===== The records =====

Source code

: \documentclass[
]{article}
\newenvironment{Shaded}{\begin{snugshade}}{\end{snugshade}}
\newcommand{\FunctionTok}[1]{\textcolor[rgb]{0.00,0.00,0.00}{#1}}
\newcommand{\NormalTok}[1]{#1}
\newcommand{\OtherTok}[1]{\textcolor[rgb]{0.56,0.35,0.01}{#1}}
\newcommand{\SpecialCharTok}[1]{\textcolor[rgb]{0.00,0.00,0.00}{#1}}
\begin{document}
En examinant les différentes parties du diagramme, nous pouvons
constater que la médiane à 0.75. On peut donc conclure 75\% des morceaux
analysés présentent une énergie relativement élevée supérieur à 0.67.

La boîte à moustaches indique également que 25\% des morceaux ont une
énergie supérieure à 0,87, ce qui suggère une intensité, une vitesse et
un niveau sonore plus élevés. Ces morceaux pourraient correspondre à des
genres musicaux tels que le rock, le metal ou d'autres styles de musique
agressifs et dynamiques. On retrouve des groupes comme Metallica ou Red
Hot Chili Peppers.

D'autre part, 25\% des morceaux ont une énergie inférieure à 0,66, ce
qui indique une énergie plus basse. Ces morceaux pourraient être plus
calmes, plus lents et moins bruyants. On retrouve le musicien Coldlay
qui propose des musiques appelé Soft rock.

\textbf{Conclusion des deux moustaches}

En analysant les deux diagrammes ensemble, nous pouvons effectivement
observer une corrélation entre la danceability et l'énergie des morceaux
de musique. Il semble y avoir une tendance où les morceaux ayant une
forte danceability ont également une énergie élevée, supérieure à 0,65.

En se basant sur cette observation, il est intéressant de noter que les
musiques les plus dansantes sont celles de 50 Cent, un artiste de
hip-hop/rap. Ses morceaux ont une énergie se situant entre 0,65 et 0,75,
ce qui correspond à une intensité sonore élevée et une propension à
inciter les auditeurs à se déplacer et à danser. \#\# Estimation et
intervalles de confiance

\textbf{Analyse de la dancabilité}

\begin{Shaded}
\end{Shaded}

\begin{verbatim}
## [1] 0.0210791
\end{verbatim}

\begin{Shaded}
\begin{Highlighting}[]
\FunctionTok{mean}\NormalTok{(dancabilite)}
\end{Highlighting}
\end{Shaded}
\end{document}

=====

■ What this task involves: Look for the string "newcommand" in the listing above and copy every line holding it.

■ Task output:
\newcommand{\FunctionTok}[1]{\textcolor[rgb]{0.00,0.00,0.00}{#1}}
\newcommand{\NormalTok}[1]{#1}
\newcommand{\OtherTok}[1]{\textcolor[rgb]{0.56,0.35,0.01}{#1}}
\newcommand{\SpecialCharTok}[1]{\textcolor[rgb]{0.00,0.00,0.00}{#1}}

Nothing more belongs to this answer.